Excerpted data: Begin

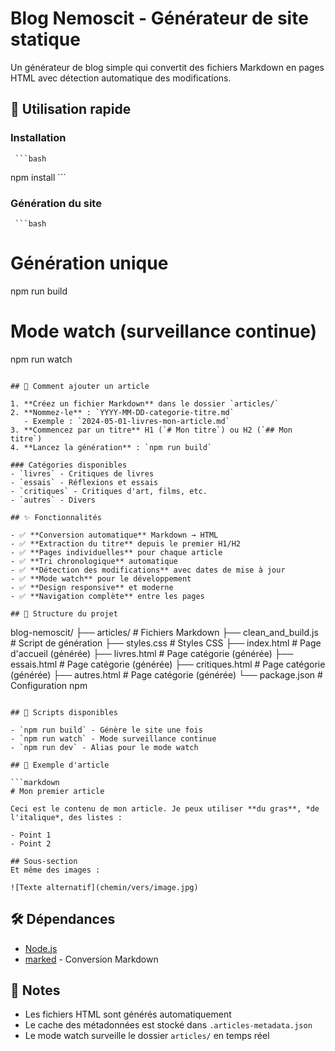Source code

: # Blog Nemoscit - Générateur de site statique

Un générateur de blog simple qui convertit des fichiers Markdown en pages HTML avec détection automatique des modifications.

## 🚀 Utilisation rapide

### Installation
     ```bash
npm install
     ```

### Génération du site
     ```bash
# Génération unique
npm run build

# Mode watch (surveillance continue)
npm run watch
```

## 📝 Comment ajouter un article

1. **Créez un fichier Markdown** dans le dossier `articles/`
2. **Nommez-le** : `YYYY-MM-DD-categorie-titre.md`
   - Exemple : `2024-05-01-livres-mon-article.md`
3. **Commencez par un titre** H1 (`# Mon titre`) ou H2 (`## Mon titre`)
4. **Lancez la génération** : `npm run build`

### Catégories disponibles
- `livres` - Critiques de livres
- `essais` - Réflexions et essais
- `critiques` - Critiques d'art, films, etc.
- `autres` - Divers

## ✨ Fonctionnalités

- ✅ **Conversion automatique** Markdown → HTML
- ✅ **Extraction du titre** depuis le premier H1/H2
- ✅ **Pages individuelles** pour chaque article
- ✅ **Tri chronologique** automatique
- ✅ **Détection des modifications** avec dates de mise à jour
- ✅ **Mode watch** pour le développement
- ✅ **Design responsive** et moderne
- ✅ **Navigation complète** entre les pages

## 📁 Structure du projet

```
blog-nemoscit/
├── articles/           # Fichiers Markdown
├── clean_and_build.js  # Script de génération
├── styles.css         # Styles CSS
├── index.html         # Page d'accueil (générée)
├── livres.html        # Page catégorie (générée)
├── essais.html        # Page catégorie (générée)
├── critiques.html     # Page catégorie (générée)
├── autres.html        # Page catégorie (générée)
└── package.json       # Configuration npm
```

## 🔧 Scripts disponibles

- `npm run build` - Génère le site une fois
- `npm run watch` - Mode surveillance continue
- `npm run dev` - Alias pour le mode watch

## 📖 Exemple d'article

```markdown
# Mon premier article

Ceci est le contenu de mon article. Je peux utiliser **du gras**, *de l'italique*, des listes :

- Point 1
- Point 2

## Sous-section
Et même des images :

![Texte alternatif](chemin/vers/image.jpg)
```

## 🛠️ Dépendances

- [Node.js](https://nodejs.org/)
- [marked](https://www.npmjs.com/package/marked) - Conversion Markdown

## 📝 Notes

- Les fichiers HTML sont générés automatiquement
- Le cache des métadonnées est stocké dans `.articles-metadata.json`
- Le mode watch surveille le dossier `articles/` en temps réel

Excerpted data: End

Exercise goal = Excluding images, return all of the records above word for word.

Response box =
Source code

: # Blog Nemoscit - Générateur de site statique

Un générateur de blog simple qui convertit des fichiers Markdown en pages HTML avec détection automatique des modifications.

## 🚀 Utilisation rapide

### Installation
     ```bash
npm install
     ```

### Génération du site
     ```bash
# Génération unique
npm run build

# Mode watch (surveillance continue)
npm run watch
```

## 📝 Comment ajouter un article

1. **Créez un fichier Markdown** dans le dossier `articles/`
2. **Nommez-le** : `YYYY-MM-DD-categorie-titre.md`
   - Exemple : `2024-05-01-livres-mon-article.md`
3. **Commencez par un titre** H1 (`# Mon titre`) ou H2 (`## Mon titre`)
4. **Lancez la génération** : `npm run build`

### Catégories disponibles
- `livres` - Critiques de livres
- `essais` - Réflexions et essais
- `critiques` - Critiques d'art, films, etc.
- `autres` - Divers

## ✨ Fonctionnalités

- ✅ **Conversion automatique** Markdown → HTML
- ✅ **Extraction du titre** depuis le premier H1/H2
- ✅ **Pages individuelles** pour chaque article
- ✅ **Tri chronologique** automatique
- ✅ **Détection des modifications** avec dates de mise à jour
- ✅ **Mode watch** pour le développement
- ✅ **Design responsive** et moderne
- ✅ **Navigation complète** entre les pages

## 📁 Structure du projet

```
blog-nemoscit/
├── articles/           # Fichiers Markdown
├── clean_and_build.js  # Script de génération
├── styles.css         # Styles CSS
├── index.html         # Page d'accueil (générée)
├── livres.html        # Page catégorie (générée)
├── essais.html        # Page catégorie (générée)
├── critiques.html     # Page catégorie (générée)
├── autres.html        # Page catégorie (générée)
└── package.json       # Configuration npm
```

## 🔧 Scripts disponibles

- `npm run build` - Génère le site une fois
- `npm run watch` - Mode surveillance continue
- `npm run dev` - Alias pour le mode watch

## 📖 Exemple d'article

```markdown
# Mon premier article

Ceci est le contenu de mon article. Je peux utiliser **du gras**, *de l'italique*, des listes :

- Point 1
- Point 2

## Sous-section
Et même des images :

![Texte alternatif](chemin/vers/image.jpg)
```

## 🛠️ Dépendances

- [Node.js](https://nodejs.org/)
- [marked](https://www.npmjs.com/package/marked) - Conversion Markdown

## 📝 Notes

- Les fichiers HTML sont générés automatiquement
- Le cache des métadonnées est stocké dans `.articles-metadata.json`
- Le mode watch surveille le dossier `articles/` en temps réel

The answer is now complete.